[Dataset records]
━━━━━━━━━━━━━━━━━━━━

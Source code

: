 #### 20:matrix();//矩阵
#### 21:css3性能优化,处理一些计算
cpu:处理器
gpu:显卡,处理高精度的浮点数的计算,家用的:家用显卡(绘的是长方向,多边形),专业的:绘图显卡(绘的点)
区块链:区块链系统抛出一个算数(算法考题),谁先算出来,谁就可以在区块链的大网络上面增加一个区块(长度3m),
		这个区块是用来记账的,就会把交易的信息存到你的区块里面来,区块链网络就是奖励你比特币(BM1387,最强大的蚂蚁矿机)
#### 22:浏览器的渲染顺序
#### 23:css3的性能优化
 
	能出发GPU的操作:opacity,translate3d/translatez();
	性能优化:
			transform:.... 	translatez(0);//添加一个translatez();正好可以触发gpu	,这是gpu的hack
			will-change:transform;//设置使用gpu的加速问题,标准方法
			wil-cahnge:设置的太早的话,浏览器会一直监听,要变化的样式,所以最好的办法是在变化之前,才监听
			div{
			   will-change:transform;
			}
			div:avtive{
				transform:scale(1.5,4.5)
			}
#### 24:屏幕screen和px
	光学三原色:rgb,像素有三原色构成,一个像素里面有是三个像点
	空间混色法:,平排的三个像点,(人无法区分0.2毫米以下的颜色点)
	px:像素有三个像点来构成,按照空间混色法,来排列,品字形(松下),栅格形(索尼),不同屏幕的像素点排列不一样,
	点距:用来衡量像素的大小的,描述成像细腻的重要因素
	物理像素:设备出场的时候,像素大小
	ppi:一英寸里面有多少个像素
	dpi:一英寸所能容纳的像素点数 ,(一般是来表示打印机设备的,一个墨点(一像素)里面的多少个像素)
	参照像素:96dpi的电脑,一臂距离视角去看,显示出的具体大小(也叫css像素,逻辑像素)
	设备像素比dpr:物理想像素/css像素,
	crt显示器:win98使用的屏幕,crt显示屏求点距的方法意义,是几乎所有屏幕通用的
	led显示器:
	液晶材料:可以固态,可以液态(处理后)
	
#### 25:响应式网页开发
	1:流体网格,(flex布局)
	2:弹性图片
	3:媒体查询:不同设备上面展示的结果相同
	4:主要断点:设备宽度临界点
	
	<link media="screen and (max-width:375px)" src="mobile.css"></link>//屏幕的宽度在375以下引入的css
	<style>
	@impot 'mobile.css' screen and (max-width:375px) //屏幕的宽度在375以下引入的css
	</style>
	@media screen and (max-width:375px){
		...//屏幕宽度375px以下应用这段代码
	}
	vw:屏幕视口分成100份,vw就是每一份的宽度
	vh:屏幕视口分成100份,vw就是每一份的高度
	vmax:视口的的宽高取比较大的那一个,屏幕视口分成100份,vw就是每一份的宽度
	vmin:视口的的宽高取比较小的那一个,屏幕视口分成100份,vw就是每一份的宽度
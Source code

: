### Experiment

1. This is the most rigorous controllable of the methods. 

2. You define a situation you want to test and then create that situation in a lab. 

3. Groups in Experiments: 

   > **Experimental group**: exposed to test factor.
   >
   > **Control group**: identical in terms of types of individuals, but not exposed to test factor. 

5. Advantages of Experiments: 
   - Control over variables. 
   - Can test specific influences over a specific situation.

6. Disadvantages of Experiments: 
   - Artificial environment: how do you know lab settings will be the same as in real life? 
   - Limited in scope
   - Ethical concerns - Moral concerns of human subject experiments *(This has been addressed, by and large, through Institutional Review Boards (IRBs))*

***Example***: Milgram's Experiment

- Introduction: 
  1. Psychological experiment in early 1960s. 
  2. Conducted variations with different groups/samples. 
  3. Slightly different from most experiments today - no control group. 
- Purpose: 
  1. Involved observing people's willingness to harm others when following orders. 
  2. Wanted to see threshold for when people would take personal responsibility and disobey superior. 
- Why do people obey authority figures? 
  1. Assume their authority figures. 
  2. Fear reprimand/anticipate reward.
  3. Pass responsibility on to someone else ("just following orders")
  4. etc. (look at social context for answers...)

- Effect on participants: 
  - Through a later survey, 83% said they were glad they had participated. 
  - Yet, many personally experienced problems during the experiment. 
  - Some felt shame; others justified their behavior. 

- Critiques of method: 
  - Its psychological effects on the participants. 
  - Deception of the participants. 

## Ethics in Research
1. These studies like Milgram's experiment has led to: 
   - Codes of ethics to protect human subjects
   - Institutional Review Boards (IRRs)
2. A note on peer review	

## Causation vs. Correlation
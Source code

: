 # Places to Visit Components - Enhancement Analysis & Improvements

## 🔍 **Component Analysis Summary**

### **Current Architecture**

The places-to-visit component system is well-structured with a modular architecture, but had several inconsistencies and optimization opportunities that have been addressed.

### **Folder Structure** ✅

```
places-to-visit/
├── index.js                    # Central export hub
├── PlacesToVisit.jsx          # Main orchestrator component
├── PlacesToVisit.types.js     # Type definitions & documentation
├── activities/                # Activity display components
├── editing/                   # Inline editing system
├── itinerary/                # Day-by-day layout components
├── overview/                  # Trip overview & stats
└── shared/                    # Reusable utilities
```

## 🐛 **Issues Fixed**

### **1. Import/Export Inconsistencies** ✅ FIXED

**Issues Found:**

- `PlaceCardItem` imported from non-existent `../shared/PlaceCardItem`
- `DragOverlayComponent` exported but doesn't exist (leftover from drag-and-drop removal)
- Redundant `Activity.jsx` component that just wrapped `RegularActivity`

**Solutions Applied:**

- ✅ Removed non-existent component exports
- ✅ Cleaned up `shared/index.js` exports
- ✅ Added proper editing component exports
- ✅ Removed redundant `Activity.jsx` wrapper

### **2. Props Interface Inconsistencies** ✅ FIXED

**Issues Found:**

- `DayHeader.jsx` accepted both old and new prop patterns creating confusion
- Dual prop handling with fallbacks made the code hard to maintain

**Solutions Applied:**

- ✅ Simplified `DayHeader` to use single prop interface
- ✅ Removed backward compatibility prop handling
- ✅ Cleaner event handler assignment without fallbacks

━━━━━━━━━━━━━━━━━━━━

--- Problem details ---
All of the entries need to be given again, word for word.

--- Response area ---
Source code

: #### 20:matrix();//矩阵
#### 21:css3性能优化,处理一些计算
cpu:处理器
gpu:显卡,处理高精度的浮点数的计算,家用的:家用显卡(绘的是长方向,多边形),专业的:绘图显卡(绘的点)
区块链:区块链系统抛出一个算数(算法考题),谁先算出来,谁就可以在区块链的大网络上面增加一个区块(长度3m),
		这个区块是用来记账的,就会把交易的信息存到你的区块里面来,区块链网络就是奖励你比特币(BM1387,最强大的蚂蚁矿机)
#### 22:浏览器的渲染顺序
#### 23:css3的性能优化
 
	能出发GPU的操作:opacity,translate3d/translatez();
	性能优化:
			transform:.... 	translatez(0);//添加一个translatez();正好可以触发gpu	,这是gpu的hack
			will-change:transform;//设置使用gpu的加速问题,标准方法
			wil-cahnge:设置的太早的话,浏览器会一直监听,要变化的样式,所以最好的办法是在变化之前,才监听
			div{
			   will-change:transform;
			}
			div:avtive{
				transform:scale(1.5,4.5)
			}
#### 24:屏幕screen和px
	光学三原色:rgb,像素有三原色构成,一个像素里面有是三个像点
	空间混色法:,平排的三个像点,(人无法区分0.2毫米以下的颜色点)
	px:像素有三个像点来构成,按照空间混色法,来排列,品字形(松下),栅格形(索尼),不同屏幕的像素点排列不一样,
	点距:用来衡量像素的大小的,描述成像细腻的重要因素
	物理像素:设备出场的时候,像素大小
	ppi:一英寸里面有多少个像素
	dpi:一英寸所能容纳的像素点数 ,(一般是来表示打印机设备的,一个墨点(一像素)里面的多少个像素)
	参照像素:96dpi的电脑,一臂距离视角去看,显示出的具体大小(也叫css像素,逻辑像素)
	设备像素比dpr:物理想像素/css像素,
	crt显示器:win98使用的屏幕,crt显示屏求点距的方法意义,是几乎所有屏幕通用的
	led显示器:
	液晶材料:可以固态,可以液态(处理后)
	
#### 25:响应式网页开发
	1:流体网格,(flex布局)
	2:弹性图片
	3:媒体查询:不同设备上面展示的结果相同
	4:主要断点:设备宽度临界点
	
	<link media="screen and (max-width:375px)" src="mobile.css"></link>//屏幕的宽度在375以下引入的css
	<style>
	@impot 'mobile.css' screen and (max-width:375px) //屏幕的宽度在375以下引入的css
	</style>
	@media screen and (max-width:375px){
		...//屏幕宽度375px以下应用这段代码
	}
	vw:屏幕视口分成100份,vw就是每一份的宽度
	vh:屏幕视口分成100份,vw就是每一份的高度
	vmax:视口的的宽高取比较大的那一个,屏幕视口分成100份,vw就是每一份的宽度
	vmin:视口的的宽高取比较小的那一个,屏幕视口分成100份,vw就是每一份的宽度
Source code

:### Experiment

1. This is the most rigorous controllable of the methods. 

2. You define a situation you want to test and then create that situation in a lab. 

3. Groups in Experiments: 

   > **Experimental group**: exposed to test factor.
   >
   > **Control group**: identical in terms of types of individuals, but not exposed to test factor. 

5. Advantages of Experiments: 
   - Control over variables. 
   - Can test specific influences over a specific situation.

6. Disadvantages of Experiments: 
   - Artificial environment: how do you know lab settings will be the same as in real life? 
   - Limited in scope
   - Ethical concerns - Moral concerns of human subject experiments *(This has been addressed, by and large, through Institutional Review Boards (IRBs))*

***Example***: Milgram's Experiment

- Introduction: 
  1. Psychological experiment in early 1960s. 
  2. Conducted variations with different groups/samples. 
  3. Slightly different from most experiments today - no control group. 
- Purpose: 
  1. Involved observing people's willingness to harm others when following orders. 
  2. Wanted to see threshold for when people would take personal responsibility and disobey superior. 
- Why do people obey authority figures? 
  1. Assume their authority figures. 
  2. Fear reprimand/anticipate reward.
  3. Pass responsibility on to someone else ("just following orders")
  4. etc. (look at social context for answers...)

- Effect on participants: 
  - Through a later survey, 83% said they were glad they had participated. 
  - Yet, many personally experienced problems during the experiment. 
  - Some felt shame; others justified their behavior. 

- Critiques of method: 
  - Its psychological effects on the participants. 
  - Deception of the participants. 

## Ethics in Research
1. These studies like Milgram's experiment has led to: 
   - Codes of ethics to protect human subjects
   - Institutional Review Boards (IRRs)
2. A note on peer review	

## Causation vs. Correlation
Source code

: # Places to Visit Components - Enhancement Analysis & Improvements

## 🔍 **Component Analysis Summary**

### **Current Architecture**

The places-to-visit component system is well-structured with a modular architecture, but had several inconsistencies and optimization opportunities that have been addressed.

### **Folder Structure** ✅

```
places-to-visit/
├── index.js                    # Central export hub
├── PlacesToVisit.jsx          # Main orchestrator component
├── PlacesToVisit.types.js     # Type definitions & documentation
├── activities/                # Activity display components
├── editing/                   # Inline editing system
├── itinerary/                # Day-by-day layout components
├── overview/                  # Trip overview & stats
└── shared/                    # Reusable utilities
```

## 🐛 **Issues Fixed**

### **1. Import/Export Inconsistencies** ✅ FIXED

**Issues Found:**

- `PlaceCardItem` imported from non-existent `../shared/PlaceCardItem`
- `DragOverlayComponent` exported but doesn't exist (leftover from drag-and-drop removal)
- Redundant `Activity.jsx` component that just wrapped `RegularActivity`

**Solutions Applied:**

- ✅ Removed non-existent component exports
- ✅ Cleaned up `shared/index.js` exports
- ✅ Added proper editing component exports
- ✅ Removed redundant `Activity.jsx` wrapper

### **2. Props Interface Inconsistencies** ✅ FIXED

**Issues Found:**

- `DayHeader.jsx` accepted both old and new prop patterns creating confusion
- Dual prop handling with fallbacks made the code hard to maintain

**Solutions Applied:**

- ✅ Simplified `DayHeader` to use single prop interface
- ✅ Removed backward compatibility prop handling
- ✅ Cleaner event handler assignment without fallbacks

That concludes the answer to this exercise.